▸ **The input**
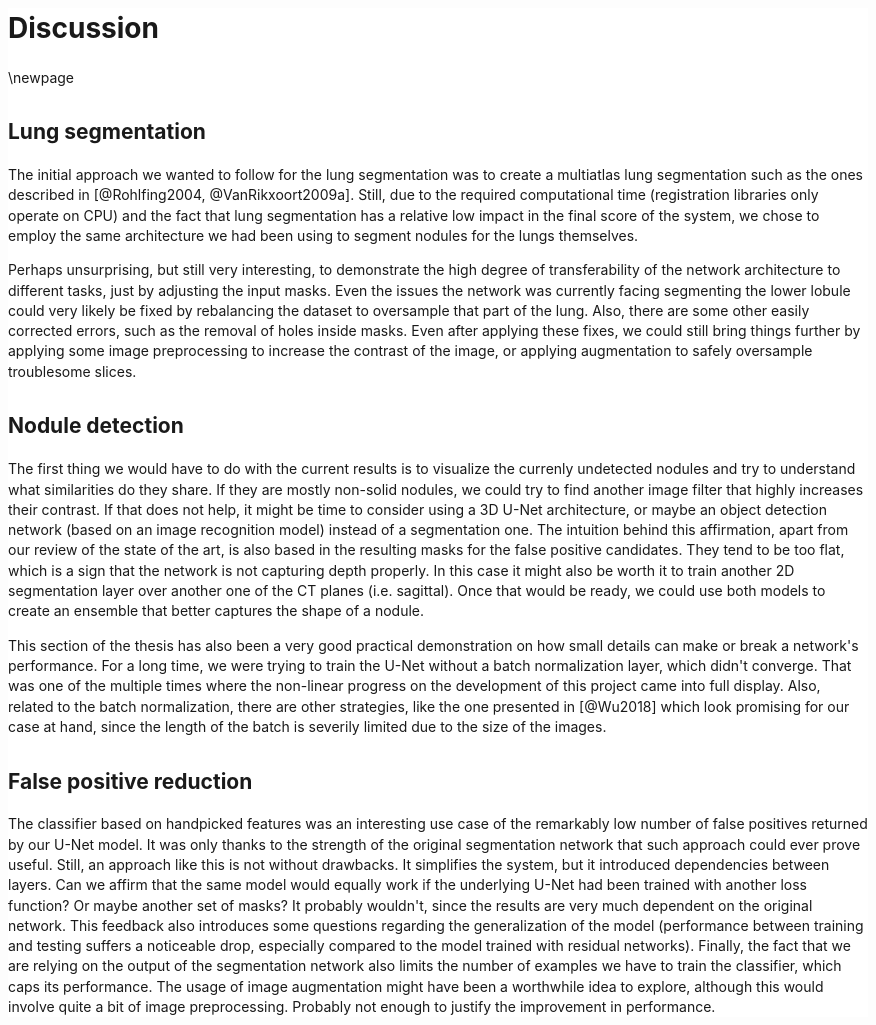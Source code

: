 # Discussion
\newpage

## Lung segmentation
The initial approach we wanted to follow for the lung segmentation was to create a multiatlas lung segmentation such as the ones described in \[@Rohlfing2004, @VanRikxoort2009a\]. Still, due to the required computational time (registration libraries only operate on CPU) and the fact that lung segmentation has a relative low impact in the final score of the system, we chose to employ the same architecture we had been using to segment nodules for the lungs themselves.

Perhaps unsurprising, but still very interesting, to demonstrate the high degree of transferability of the network architecture to different tasks, just by adjusting the input masks. Even the issues the network was currently facing segmenting the lower lobule could very likely be fixed by rebalancing the dataset to oversample that part of the lung. Also, there are some other easily corrected errors, such as the removal of holes inside masks. Even after applying these fixes, we could still bring things further by applying some image preprocessing to increase the contrast of the image, or applying augmentation to safely oversample troublesome slices.

## Nodule detection
The first thing we would have to do with the current results is to visualize the currenly undetected nodules and try to understand what similarities do they share. If they are mostly non-solid nodules, we could try to find another image filter that highly increases their contrast. If that does not help, it might be time to consider using a 3D U-Net architecture, or maybe an object detection network (based on an image recognition model) instead of a segmentation one. The intuition behind this affirmation, apart from our review of the state of the art, is also based in the resulting masks for the false positive candidates. They tend to be too flat, which is a sign that the network is not capturing depth properly. In this case it might also be worth it to train another 2D segmentation layer over another one of the CT planes (i.e. sagittal). Once that would be ready, we could use both models to create an ensemble that better captures the shape of a nodule.

This section of the thesis has also been a very good practical demonstration on how small details can make or break a network's performance. For a long time, we were trying to train the U-Net without a batch normalization layer, which didn't converge. That was one of the multiple times where the non-linear progress on the development of this project came into full display. Also, related to the batch normalization, there are other strategies, like the one presented in \[@Wu2018\] which look promising for our case at hand, since the length of the batch is severily limited due to the size of the images.

## False positive reduction
The classifier based on handpicked features was an interesting use case of the remarkably low number of false positives returned by our U-Net model. It was only thanks to the strength of the original segmentation network that such approach could ever prove useful. Still, an approach like this is not without drawbacks. It simplifies the system, but it introduced dependencies between layers. Can we affirm that the same model would equally work if the underlying U-Net had been trained with another loss function? Or maybe another set of masks? It probably wouldn't, since the results are very much dependent on the original network. This feedback also introduces some questions regarding the generalization of the model (performance between training and testing suffers a noticeable drop, especially compared to the model trained with residual networks). Finally, the fact that we are relying on the output of the segmentation network also limits the number of examples we have to train the classifier, which caps its performance. The usage of image augmentation might have been a worthwhile idea to explore, although this would involve quite a bit of image preprocessing. Probably not enough to justify the improvement in performance.
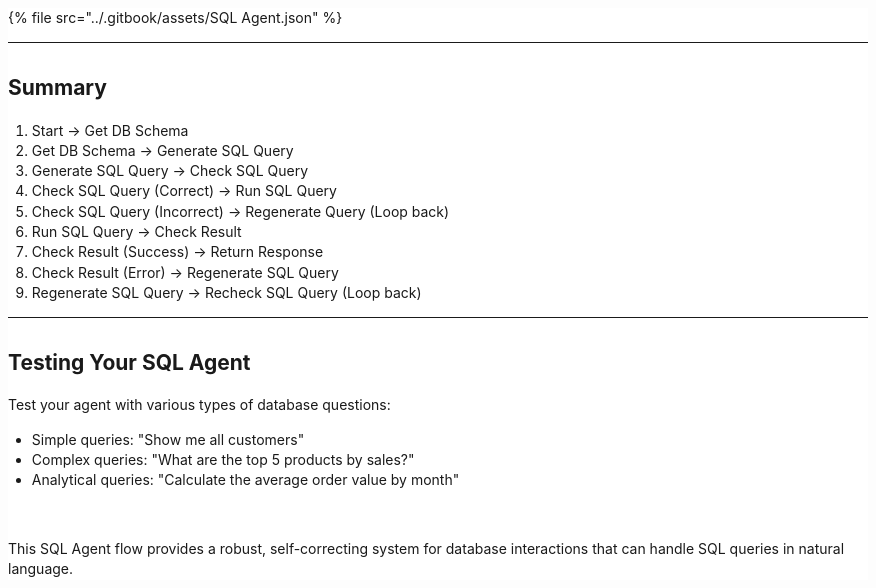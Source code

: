 {% file src="../.gitbook/assets/SQL Agent.json" %}

***

## Summary

1. Start → Get DB Schema
2. Get DB Schema → Generate SQL Query
3. Generate SQL Query → Check SQL Query
4. Check SQL Query (Correct) → Run SQL Query
5. Check SQL Query (Incorrect) → Regenerate Query (Loop back)
6. Run SQL Query → Check Result
7. Check Result (Success) → Return Response
8. Check Result (Error) → Regenerate SQL Query
9. Regenerate SQL Query → Recheck SQL Query (Loop back)

***

## Testing Your SQL Agent

Test your agent with various types of database questions:

* Simple queries: "Show me all customers"
* Complex queries: "What are the top 5 products by sales?"
* Analytical queries: "Calculate the average order value by month"

<figure><img src="../.gitbook/assets/image (15) (1) (1) (1).png" alt="" width="563"><figcaption></figcaption></figure>

This SQL Agent flow provides a robust, self-correcting system for database interactions that can handle SQL queries in natural language.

▸ **Requirement**
How many lines in the entries contain the string "assets"? Answer with the number only.

▸ **Your solution**
2